**REQUIRED WORK:** The required output is a number: how many lines of the data below include the string "State".

Saved entries:
· · · ·

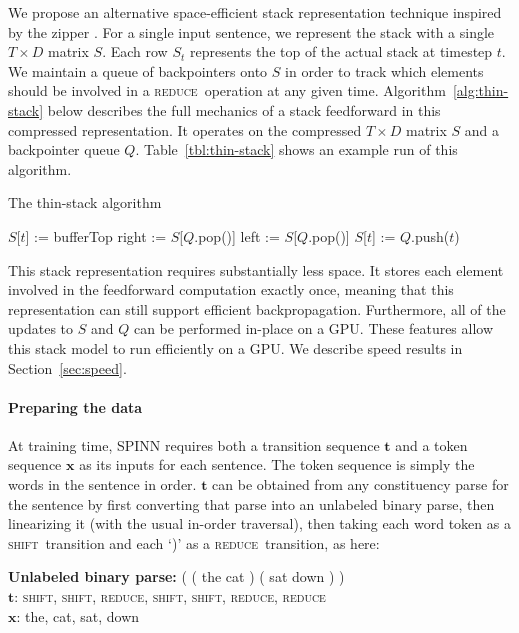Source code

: \documentclass[11pt]{article}
\newcommand{\shift}{\textsc{shift}}
\newcommand{\reduce}{\textsc{reduce}}
\begin{document}
We propose an alternative space-efficient stack representation technique inspired by the zipper \citep{huet1997zipper}. For a single input sentence, we represent the stack with a single $T \times D$ matrix $S$. Each row $S_t$ represents the top of the actual stack at timestep $t$. We maintain a queue of backpointers onto $S$ in order to track which elements should be involved in a \reduce~operation at any given time. Algorithm~\ref{alg:thin-stack} below describes the full mechanics of a stack feedforward in this compressed representation. It operates on the compressed $T \times D$ matrix $S$ and a backpointer queue $Q$. Table~\ref{tbl:thin-stack} shows an example run of this algorithm.

\begin{algorithm}[t]
\caption{The thin-stack algorithm}
\label{alg:thin-stack}
\begin{algorithmic}[1]
    \If{op = \shift}
      \State $S$[$t$] := bufferTop
    \ElsIf{op = \reduce}
      \State right := $S$[$Q$.pop()]
      \State left := $S$[$Q$.pop()]
      \State $S$[$t$] := 
    \EndIf
    \State $Q$.push($t$)
  \EndFunction
\end{algorithmic}
\end{algorithm}

This stack representation requires substantially less space. It stores each element involved in the feedforward computation exactly once, meaning that this representation can still support efficient backpropagation. Furthermore, all of the updates to $S$ and $Q$ can be performed in-place on a GPU. These features allow this stack model to run efficiently on a GPU. We describe speed results in Section~\ref{sec:speed}.

\paragraph{Preparing the data} At training time, SPINN requires both a transition sequence $\mathbf t$  and a token sequence $\mathbf x$ as its inputs for each sentence. The token sequence is simply the words in the sentence in order. $\mathbf t$ can be obtained from any constituency parse for the sentence by first converting that parse into an unlabeled binary parse, then linearizing it (with the usual in-order traversal), then taking each word token as a \shift~transition and each `)' as a \reduce~transition, as here:

\vspace{0.5em}
{\noindent\small
{\bf Unlabeled binary parse:} ( ( the cat ) ( sat down ) )\\
{$\mathbf t$}: \shift, \shift, \reduce, \shift, \shift, \reduce, \reduce\\
{$\mathbf x$}: the, cat, sat, down
}
\end{document}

· · · ·

**ANSWER SPACE:** 5